The leaders were seen communicating on mobile
telephones from the riot venues, receiving instructions
from and reporting back to a co-ordinating centre.
Some were seen with documents and computer sheets
listing Muslim families and their properties. They had
detailed precise knowledge about buildings and
businesses held by members of the minority community,
such as who were partners say in a restaurant business,
or which Muslim homes had Hindu spouses married,
who should be spared in the violence. This was not
a spontaneous upsurge of mass anger. It was carefully
planned.
The trucks carried quantities of gas cylinders. Rich
Muslim homes and business establishments were first
systematically looted, stripped down of all their
valuables, then cooking gas was released from cylinders
into the buildings for several minutes. A trained member
of the group then lit the flame which efficiently
engulfed the building. In some cases, acetylene gas
which is used for welding steel, was employed to
explode large concrete buildings. Mosques
were razed, and were replaced by statues of Hanuman and
saffron flags.
The unconscionable failures and active connivance of
the state police and administrative machinery is also
now widely acknowledged. The police is known to have
misguided people straight into the hands of the rioting
mobs. They provided protective shields to crowds bent on
pillage, arson, rape and murder, and were deaf to the
pleas of the desperate Muslim victims, many of them
women and children. There have been many reports of
police firing directly mostly at the minority community,
which was the target of most of the mob violence. The
large majority of arrests are also from the same
community which was the main victim of the pogrom.

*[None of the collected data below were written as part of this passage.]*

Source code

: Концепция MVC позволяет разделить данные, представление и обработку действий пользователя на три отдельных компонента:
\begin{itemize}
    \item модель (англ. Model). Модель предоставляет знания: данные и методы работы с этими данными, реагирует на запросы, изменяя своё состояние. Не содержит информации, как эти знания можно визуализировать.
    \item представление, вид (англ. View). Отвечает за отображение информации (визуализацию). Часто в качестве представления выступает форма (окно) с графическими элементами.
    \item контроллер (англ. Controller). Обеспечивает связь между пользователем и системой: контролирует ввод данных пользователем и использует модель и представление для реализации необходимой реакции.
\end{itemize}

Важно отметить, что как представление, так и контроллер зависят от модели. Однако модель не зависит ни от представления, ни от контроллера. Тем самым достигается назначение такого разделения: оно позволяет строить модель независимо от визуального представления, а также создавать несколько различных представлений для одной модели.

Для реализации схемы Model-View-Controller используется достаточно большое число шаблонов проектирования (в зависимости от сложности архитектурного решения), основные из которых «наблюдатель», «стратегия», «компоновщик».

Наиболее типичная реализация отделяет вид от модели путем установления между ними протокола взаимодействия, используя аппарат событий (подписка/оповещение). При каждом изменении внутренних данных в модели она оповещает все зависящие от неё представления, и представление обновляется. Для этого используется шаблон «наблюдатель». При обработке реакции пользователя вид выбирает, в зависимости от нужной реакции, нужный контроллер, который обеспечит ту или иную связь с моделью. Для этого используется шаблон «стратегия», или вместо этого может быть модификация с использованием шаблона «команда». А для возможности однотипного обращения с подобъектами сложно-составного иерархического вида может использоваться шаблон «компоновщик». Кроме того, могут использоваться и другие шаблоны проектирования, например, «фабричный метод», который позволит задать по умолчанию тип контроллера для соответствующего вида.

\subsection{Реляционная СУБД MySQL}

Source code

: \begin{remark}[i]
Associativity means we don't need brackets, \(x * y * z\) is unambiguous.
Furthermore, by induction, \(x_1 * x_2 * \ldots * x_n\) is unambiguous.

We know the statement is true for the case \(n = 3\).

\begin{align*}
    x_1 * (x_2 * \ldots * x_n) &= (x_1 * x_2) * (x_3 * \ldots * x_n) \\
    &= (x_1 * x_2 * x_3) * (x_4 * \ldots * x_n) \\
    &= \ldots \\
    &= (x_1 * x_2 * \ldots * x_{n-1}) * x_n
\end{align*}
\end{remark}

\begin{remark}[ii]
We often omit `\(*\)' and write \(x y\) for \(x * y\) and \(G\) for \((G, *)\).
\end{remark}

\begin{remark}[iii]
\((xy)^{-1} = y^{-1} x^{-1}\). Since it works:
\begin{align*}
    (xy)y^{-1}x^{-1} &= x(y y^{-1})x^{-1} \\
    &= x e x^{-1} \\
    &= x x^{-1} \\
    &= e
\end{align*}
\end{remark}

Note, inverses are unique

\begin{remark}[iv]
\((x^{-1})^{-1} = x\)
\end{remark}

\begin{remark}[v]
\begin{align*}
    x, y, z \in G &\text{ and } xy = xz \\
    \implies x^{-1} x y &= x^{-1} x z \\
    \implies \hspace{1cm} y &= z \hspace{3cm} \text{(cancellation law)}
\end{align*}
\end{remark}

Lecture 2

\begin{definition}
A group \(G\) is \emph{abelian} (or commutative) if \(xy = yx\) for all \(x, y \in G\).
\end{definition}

As one who has served in the Indian Administrative
Service for over two decades, I feel great shame
at the abdication of duty of my peers in the civil
and police administration. The law did not require
any of them to await orders from their political
supervisors before they organised the decisive use
of force to prevent the brutal escalation of violence,
and to protect vulnerable women and children from the
organised, murderous mobs. The law instead required them
to act independently, fearlessly, impartially, decisively,
with courage and compassion. If even one official had
so acted in Ahmadabad, she or he could have deployed
the police forces and called in the army to halt the
violence and protect the people in a matter of hours.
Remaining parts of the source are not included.